WHAT TO PRODUCE
In the records below, find every line with the word "permitted" and copy it.

Extracted records:
--- START ---

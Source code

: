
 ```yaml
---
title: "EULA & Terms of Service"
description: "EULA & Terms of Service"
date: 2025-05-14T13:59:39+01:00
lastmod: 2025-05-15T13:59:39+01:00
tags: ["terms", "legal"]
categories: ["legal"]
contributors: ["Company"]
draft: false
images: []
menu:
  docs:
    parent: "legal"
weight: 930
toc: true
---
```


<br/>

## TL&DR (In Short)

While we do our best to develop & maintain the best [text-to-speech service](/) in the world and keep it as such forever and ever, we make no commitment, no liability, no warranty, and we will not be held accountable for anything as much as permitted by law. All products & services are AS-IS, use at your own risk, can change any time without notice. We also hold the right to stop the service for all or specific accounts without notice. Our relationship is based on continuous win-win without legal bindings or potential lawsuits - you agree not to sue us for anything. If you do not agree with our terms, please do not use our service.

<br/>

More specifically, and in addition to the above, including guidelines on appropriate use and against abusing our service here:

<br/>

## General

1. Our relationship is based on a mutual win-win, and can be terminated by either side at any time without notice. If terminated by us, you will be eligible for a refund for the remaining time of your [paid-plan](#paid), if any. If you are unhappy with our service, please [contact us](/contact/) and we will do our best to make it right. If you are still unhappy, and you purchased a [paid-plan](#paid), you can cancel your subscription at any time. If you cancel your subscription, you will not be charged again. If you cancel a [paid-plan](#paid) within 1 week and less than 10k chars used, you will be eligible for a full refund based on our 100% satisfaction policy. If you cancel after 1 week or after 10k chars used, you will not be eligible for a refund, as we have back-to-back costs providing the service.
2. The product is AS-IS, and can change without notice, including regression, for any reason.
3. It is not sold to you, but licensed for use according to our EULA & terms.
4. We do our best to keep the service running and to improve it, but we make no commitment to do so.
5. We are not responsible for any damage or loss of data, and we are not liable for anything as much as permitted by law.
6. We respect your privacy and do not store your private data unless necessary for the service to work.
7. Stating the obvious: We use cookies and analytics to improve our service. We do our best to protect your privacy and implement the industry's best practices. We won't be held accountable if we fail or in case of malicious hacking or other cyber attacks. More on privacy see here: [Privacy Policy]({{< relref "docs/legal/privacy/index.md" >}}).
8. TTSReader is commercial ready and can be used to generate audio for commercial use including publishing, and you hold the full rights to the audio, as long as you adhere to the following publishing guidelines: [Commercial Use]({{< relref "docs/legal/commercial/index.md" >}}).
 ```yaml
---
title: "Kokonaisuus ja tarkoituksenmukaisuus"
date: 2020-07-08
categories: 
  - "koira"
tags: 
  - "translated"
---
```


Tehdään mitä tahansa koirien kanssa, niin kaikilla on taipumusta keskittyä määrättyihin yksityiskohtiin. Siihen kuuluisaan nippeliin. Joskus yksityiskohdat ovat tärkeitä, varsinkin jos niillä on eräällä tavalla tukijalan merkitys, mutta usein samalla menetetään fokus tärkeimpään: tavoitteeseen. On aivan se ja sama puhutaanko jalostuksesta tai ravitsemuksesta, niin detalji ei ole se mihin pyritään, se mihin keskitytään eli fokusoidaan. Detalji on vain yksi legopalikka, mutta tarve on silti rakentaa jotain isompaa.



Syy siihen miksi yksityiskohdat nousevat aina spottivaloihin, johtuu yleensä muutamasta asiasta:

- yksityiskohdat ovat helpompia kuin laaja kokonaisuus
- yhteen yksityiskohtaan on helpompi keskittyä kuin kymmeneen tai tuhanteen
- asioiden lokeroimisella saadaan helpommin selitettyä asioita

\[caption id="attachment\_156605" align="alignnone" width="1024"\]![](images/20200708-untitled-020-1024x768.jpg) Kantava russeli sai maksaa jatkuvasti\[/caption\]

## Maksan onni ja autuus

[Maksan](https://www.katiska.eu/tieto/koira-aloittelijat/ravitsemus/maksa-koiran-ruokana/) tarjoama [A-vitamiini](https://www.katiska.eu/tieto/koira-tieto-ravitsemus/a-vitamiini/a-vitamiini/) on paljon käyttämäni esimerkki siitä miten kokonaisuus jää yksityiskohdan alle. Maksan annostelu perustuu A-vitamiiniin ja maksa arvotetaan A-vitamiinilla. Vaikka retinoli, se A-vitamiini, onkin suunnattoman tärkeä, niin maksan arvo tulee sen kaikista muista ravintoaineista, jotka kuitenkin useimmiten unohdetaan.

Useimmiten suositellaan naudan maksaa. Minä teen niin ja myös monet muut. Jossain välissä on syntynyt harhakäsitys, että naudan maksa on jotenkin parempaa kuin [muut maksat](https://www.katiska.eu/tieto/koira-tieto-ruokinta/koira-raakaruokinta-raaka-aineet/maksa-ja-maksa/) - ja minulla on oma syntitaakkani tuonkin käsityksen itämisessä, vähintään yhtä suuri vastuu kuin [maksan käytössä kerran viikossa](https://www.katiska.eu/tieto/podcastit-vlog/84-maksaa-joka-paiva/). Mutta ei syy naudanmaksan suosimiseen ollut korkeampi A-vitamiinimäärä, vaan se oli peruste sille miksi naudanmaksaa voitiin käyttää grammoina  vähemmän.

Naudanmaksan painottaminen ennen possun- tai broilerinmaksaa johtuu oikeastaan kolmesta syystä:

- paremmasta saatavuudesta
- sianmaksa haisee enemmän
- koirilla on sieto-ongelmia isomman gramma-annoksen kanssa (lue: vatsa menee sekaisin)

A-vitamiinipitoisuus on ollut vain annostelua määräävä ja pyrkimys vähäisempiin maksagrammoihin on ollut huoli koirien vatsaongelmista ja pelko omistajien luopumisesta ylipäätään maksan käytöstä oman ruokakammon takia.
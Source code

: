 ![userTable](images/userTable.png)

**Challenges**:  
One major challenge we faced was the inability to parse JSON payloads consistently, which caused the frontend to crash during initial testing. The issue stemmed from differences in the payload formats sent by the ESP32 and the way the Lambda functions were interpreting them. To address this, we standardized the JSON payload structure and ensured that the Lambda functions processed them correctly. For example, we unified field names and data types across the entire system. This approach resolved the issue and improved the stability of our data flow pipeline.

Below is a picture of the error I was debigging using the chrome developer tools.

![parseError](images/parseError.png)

--- END ---

TASK RESULT
While we do our best to develop & maintain the best [text-to-speech service](/) in the world and keep it as such forever and ever, we make no commitment, no liability, no warranty, and we will not be held accountable for anything as much as permitted by law. All products & services are AS-IS, use at your own risk, can change any time without notice. We also hold the right to stop the service for all or specific accounts without notice. Our relationship is based on continuous win-win without legal bindings or potential lawsuits - you agree not to sue us for anything. If you do not agree with our terms, please do not use our service.
5. We are not responsible for any damage or loss of data, and we are not liable for anything as much as permitted by law.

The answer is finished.